The Contact Ransomware is a Windows program and conceals its identity from security services, albeit ineffectually, with UPX packing. The features that malware experts can confirm are somewhat sparse but adequate for monetizing the victimization of the user's digital media:

• The Contact Ransomware encrypts documents, images, music and other media (stopping them from opening)

• The Contact Ransomware renames the encrypted files with a set of random characters and a second, unique extension with a contact address

• The Contact Ransomware generates a custom ransom note as a Web page with instructions for buying the file decryption or unlocking solution

According to its ransom note, the Contact Ransomware might be a new release of the Makop Ransomware family. On the other hand, not all Trojans are honest with their instructions or identity. A well-known PC security researcher estimates that the Contact Ransomware is a variant of the even more obscure MauriGo Ransomware currently. For their part, malware experts have no definite conclusion.

Family aside, the Contact Ransomware still locks files and makes them unusable, with the promise of an unlocker for a ransom remaining a potentially broken one.

Breaking Ties with New Trojan Industry

As the Contact Ransomware makes contact with new victims, Windows users should have sufficient protection to make its attacks moot. Most backup solutions to other devices will prevent the Contact Ransomware from gaining access to those files and encrypted or wiping them. Although it's not yet knowable whether the Contact Ransomware deletes local backups, most file-locking Trojans with almost identical features will do so – or encrypt them, too.
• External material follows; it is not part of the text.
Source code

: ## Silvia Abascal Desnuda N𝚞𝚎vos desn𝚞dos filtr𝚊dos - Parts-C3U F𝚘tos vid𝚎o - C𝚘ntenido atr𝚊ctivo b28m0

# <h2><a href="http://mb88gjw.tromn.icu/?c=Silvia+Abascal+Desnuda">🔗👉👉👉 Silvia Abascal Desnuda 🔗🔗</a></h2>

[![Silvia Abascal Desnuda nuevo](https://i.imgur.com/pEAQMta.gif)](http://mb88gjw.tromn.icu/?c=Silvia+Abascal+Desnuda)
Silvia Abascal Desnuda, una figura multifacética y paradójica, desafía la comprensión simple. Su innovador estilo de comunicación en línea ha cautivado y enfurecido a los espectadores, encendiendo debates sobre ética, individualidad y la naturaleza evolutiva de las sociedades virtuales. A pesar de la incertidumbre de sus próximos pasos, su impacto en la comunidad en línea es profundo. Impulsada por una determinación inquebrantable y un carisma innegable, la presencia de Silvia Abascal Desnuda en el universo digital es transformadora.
Besides having backups, users also should watch for the archetypal infection exploits in vogue with file-locking Trojans' campaigns. E-mail tactics such as attached invoices or resumes running macro exploits are a favorite among threat actors. Malware researchers also suggest users avoid illicit and piracy-related downloads, patch their software, and turn off needlessly threatening features like JavaScript. Password security also is essential for all users but server administrators especially.

While it's new, most security services will detect this threat. Users can delete the Contact Ransomware while scanning their PC with any dedicated anti-malware tool, even if unlocking files is beyond them.

The Contact Ransomware has hints worth following on its development, but more stories might or might not be forthcoming. Rather than waiting to see what happens, anyone with a Windows PC should have the protections in place for guaranteeing a happy ending.